Masters of psychologically complex detective stories, Caroline and Charles work without an outline and start not knowing who will be murdered.

“We let the characters go, don’t tell them what to do,” Caroline explained. “They lead you into the next scene. We’re big movie buffs so that helps. The characters rebel sometimes. It’s a voyage of discovery for the readers and us. The trick is to beat them to the conclusion.”

Set in England in June, 1919, the first Rutledge novel, “Test of Wills” was submitted to St. Martin’s Press without an agent in 1996. Written in the fashion of the old fashioned British murder mystery, it’s the story of a war hero murdered on his estate in Warwickshire, shocking the countryside.

“When we started the book we weren’t thinking of it being published,” Caroline acknowledged. “Rutledge was a complex personality so we wondered whether we had the skill and experience to pull it off. So it was more a lack of confidence in ourselves. The story was always there.”

Caroline and Charles’ many trips to England gave them the opportunity to spend time in villages and the countryside, where there is such a different viewpoint from that of the large cities. Their travels are at the heart of the series.

“The villages each had a distinct personality and there is a certain ambience that is linked to the past,” Caroline explained. “Sometimes we have the idea for the mystery, sometimes not. We’ve developed an eye for spotting a particular setting. It’s all about what you feel and see. We’ll go for a week or so where we come across all these stories from staying at a B&B, visiting the local market, the pub, and especially talking with shopkeepers. Old photographs are wonderful, and we walk the grounds ourselves.

“When we went to a small airfield in Essex the locals did not appear to like Americans.
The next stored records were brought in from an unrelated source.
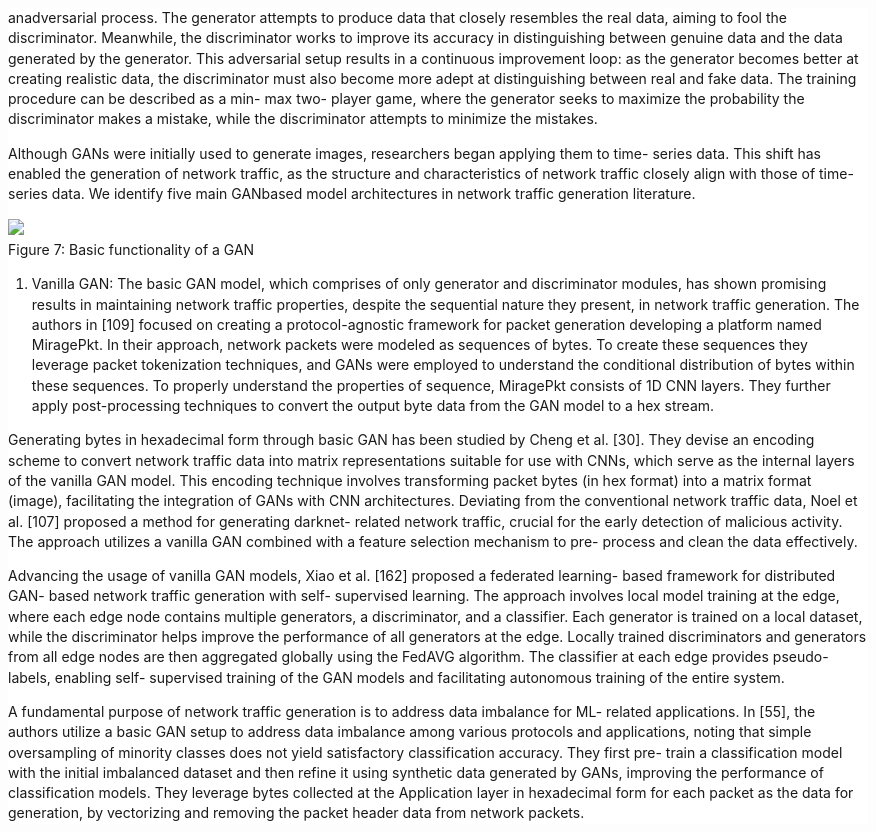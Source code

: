 anadversarial process. The generator attempts to produce data that closely resembles the real data, aiming to fool the discriminator. Meanwhile, the discriminator works to improve its accuracy in distinguishing between genuine data and the data generated by the generator. This adversarial setup results in a continuous improvement loop: as the generator becomes better at creating realistic data, the discriminator must also become more adept at distinguishing between real and fake data. The training procedure can be described as a min- max two- player game, where the generator seeks to maximize the probability the discriminator makes a mistake, while the discriminator attempts to minimize the mistakes.

Although GANs were initially used to generate images, researchers began applying them to time- series data. This shift has enabled the generation of network traffic, as the structure and characteristics of network traffic closely align with those of time- series data. We identify five main GANbased model architectures in network traffic generation literature.

![](https://cdn-mineru.openxlab.org.cn/extract/f809f654-793a-4d92-9ea6-50b18b139f21/e3c171c003122562c976f51427eadc543c48304a243a696fc817d9d88ae62c00.jpg)  
Figure 7: Basic functionality of a GAN

1) Vanilla GAN: The basic GAN model, which comprises of only generator and discriminator modules, has shown promising results in maintaining network traffic properties, despite the sequential nature they present, in network traffic generation. The authors in [109] focused on creating a protocol-agnostic framework for packet generation developing a platform named MiragePkt. In their approach, network packets were modeled as sequences of bytes. To create these sequences they leverage packet tokenization techniques, and GANs were employed to understand the conditional distribution of bytes within these sequences. To properly understand the properties of sequence, MiragePkt consists of 1D CNN layers. They further apply post-processing techniques to convert the output byte data from the GAN model to a hex stream.

Generating bytes in hexadecimal form through basic GAN has been studied by Cheng et al. [30]. They devise an encoding scheme to convert network traffic data into matrix representations suitable for use with CNNs, which serve as the internal layers of the vanilla GAN model. This encoding technique involves transforming packet bytes (in hex format) into a matrix format (image), facilitating the integration of GANs with CNN architectures. Deviating from the conventional network traffic data, Noel et al. [107] proposed a method for generating darknet- related network traffic, crucial for the early detection of malicious activity. The approach utilizes a vanilla GAN combined with a feature selection mechanism to pre- process and clean the data effectively.

Advancing the usage of vanilla GAN models, Xiao et al. [162] proposed a federated learning- based framework for distributed GAN- based network traffic generation with self- supervised learning. The approach involves local model training at the edge, where each edge node contains multiple generators, a discriminator, and a classifier. Each generator is trained on a local dataset, while the discriminator helps improve the performance of all generators at the edge. Locally trained discriminators and generators from all edge nodes are then aggregated globally using the FedAVG algorithm. The classifier at each edge provides pseudo- labels, enabling self- supervised training of the GAN models and facilitating autonomous training of the entire system.

A fundamental purpose of network traffic generation is to address data imbalance for ML- related applications. In [55], the authors utilize a basic GAN setup to address data imbalance among various protocols and applications, noting that simple oversampling of minority classes does not yield satisfactory classification accuracy. They first pre- train a classification model with the initial imbalanced dataset and then refine it using synthetic data generated by GANs, improving the performance of classification models. They leverage bytes collected at the Application layer in hexadecimal form for each packet as the data for generation, by vectorizing and removing the packet header data from network packets.
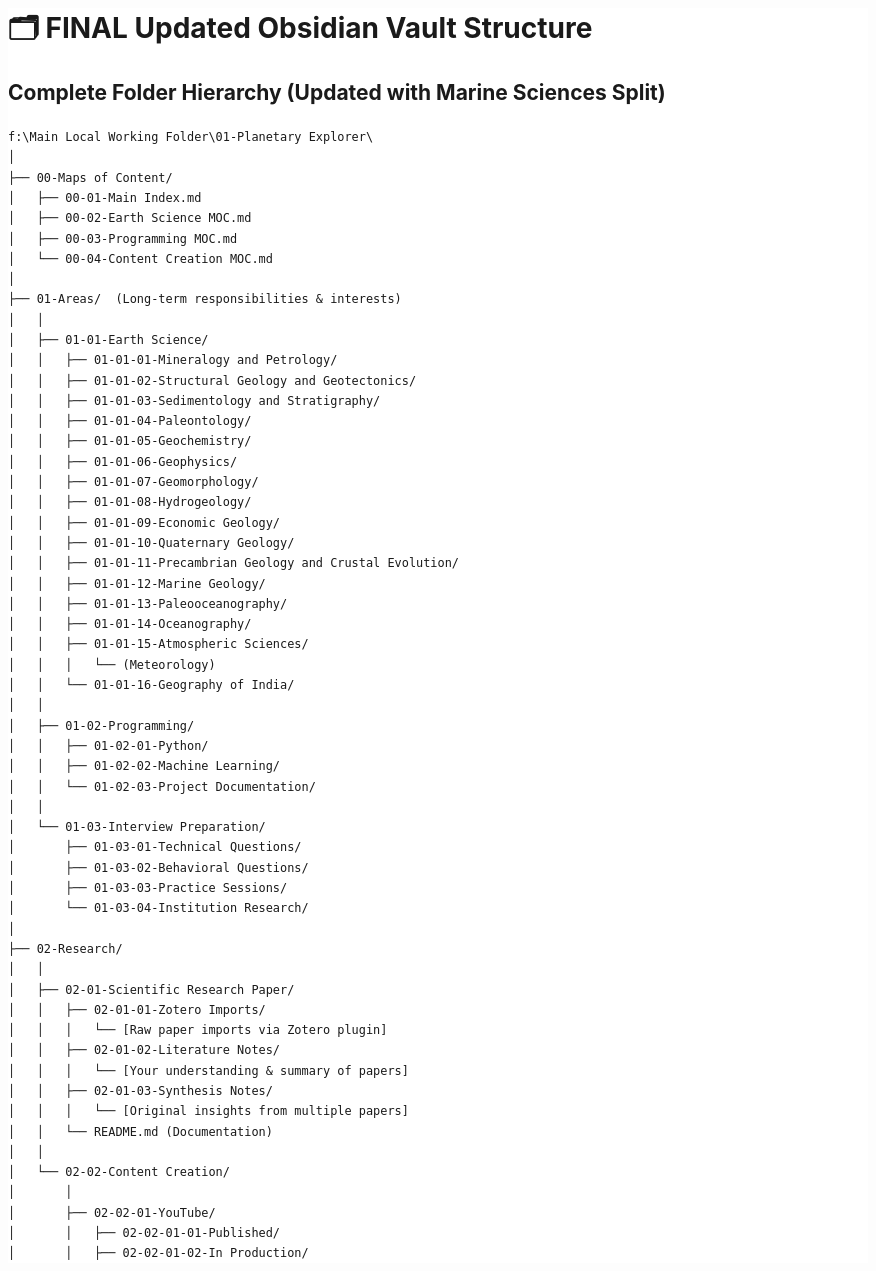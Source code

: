 # 🗂️ FINAL Updated Obsidian Vault Structure

## Complete Folder Hierarchy (Updated with Marine Sciences Split)

```
f:\Main Local Working Folder\01-Planetary Explorer\
│
├── 00-Maps of Content/
│   ├── 00-01-Main Index.md
│   ├── 00-02-Earth Science MOC.md
│   ├── 00-03-Programming MOC.md
│   └── 00-04-Content Creation MOC.md
│
├── 01-Areas/  (Long-term responsibilities & interests)
│   │
│   ├── 01-01-Earth Science/
│   │   ├── 01-01-01-Mineralogy and Petrology/
│   │   ├── 01-01-02-Structural Geology and Geotectonics/
│   │   ├── 01-01-03-Sedimentology and Stratigraphy/
│   │   ├── 01-01-04-Paleontology/
│   │   ├── 01-01-05-Geochemistry/
│   │   ├── 01-01-06-Geophysics/
│   │   ├── 01-01-07-Geomorphology/
│   │   ├── 01-01-08-Hydrogeology/
│   │   ├── 01-01-09-Economic Geology/
│   │   ├── 01-01-10-Quaternary Geology/
│   │   ├── 01-01-11-Precambrian Geology and Crustal Evolution/
│   │   ├── 01-01-12-Marine Geology/
│   │   ├── 01-01-13-Paleooceanography/
│   │   ├── 01-01-14-Oceanography/
│   │   ├── 01-01-15-Atmospheric Sciences/
│   │   │   └── (Meteorology)
│   │   └── 01-01-16-Geography of India/
│   │
│   ├── 01-02-Programming/
│   │   ├── 01-02-01-Python/
│   │   ├── 01-02-02-Machine Learning/
│   │   └── 01-02-03-Project Documentation/
│   │
│   └── 01-03-Interview Preparation/
│       ├── 01-03-01-Technical Questions/
│       ├── 01-03-02-Behavioral Questions/
│       ├── 01-03-03-Practice Sessions/
│       └── 01-03-04-Institution Research/
│
├── 02-Research/
│   │
│   ├── 02-01-Scientific Research Paper/
│   │   ├── 02-01-01-Zotero Imports/
│   │   │   └── [Raw paper imports via Zotero plugin]
│   │   ├── 02-01-02-Literature Notes/
│   │   │   └── [Your understanding & summary of papers]
│   │   ├── 02-01-03-Synthesis Notes/
│   │   │   └── [Original insights from multiple papers]
│   │   └── README.md (Documentation)
│   │
│   └── 02-02-Content Creation/
│       │
│       ├── 02-02-01-YouTube/
│       │   ├── 02-02-01-01-Published/
│       │   ├── 02-02-01-02-In Production/
```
We felt so much like strangers. We wondered what they were hiding. It was the germ for our book ‘The Confession.’”

The idea of joint authorship may seem tricky to some folks, but not this duo. They work by email, both working on each chapter. On visits back to Greenville, Charles further hashes out an intriguing plot.

“It really does flow seamlessly because we think so much alike,” explained Charles, a former corporate troubleshooter. “The characters in each novel evolve from the setting and the murder(s). Getting the tone of the first page is the hardest part. Once it’s written the rest seems to flow. Sometimes my mother will go off on a personal tangent that does eventually get me intrigued and something fresh turns up in the story. We call it insatiable curiosity.”

“We probably break all the rules by going with a brainstorming kind of thing,” Caroline added. “We don’t care much who writes what, as long as what’s written fits and works.”

What’s more intriguing than the collaboration is how the Rutledge novels are consistently ingenious and atmospheric. ”Hunting Shadows” will be released January 21. It starts with a society wedding at Ely Cathedral in Cambridgeshire that becomes a crime scene when a celebrated military man is murdered. Then another body is found. A witness describes the killer as literally a monster. But who believes that?

The partners also author a series on Bess Crawford, a nurse serving in France during World War I. “A Question of Honor” was tagged as a “vivid period mystery series” by the New York Times Book Review when released last fall. According to publisher William Morrow, the plan is to release a new Ian Rutledge novel and Bess Crawford novel each year.

For anyone who has fallen under the spell of Downton Abbey (season four premieres Jan. 5), Charles Todd mysteries could be essential reading. Brimming with wonderful characters and intriguing plots, readers feels transported back in time to the towns and countryside of 1920s England.

“Downton Abbey has certainly reignited interest in World War I,” noted Jennifer Hart, Associate Publisher and Group Marketing Director for William Morrow, an imprint of Harper-Collins Publishers.

“Novels like Charles Todd’s Bess Crawford and Ian Rutledge series bring the era’s mystery and drama to life and their sales have benefited from the renewed fascination with this time period.”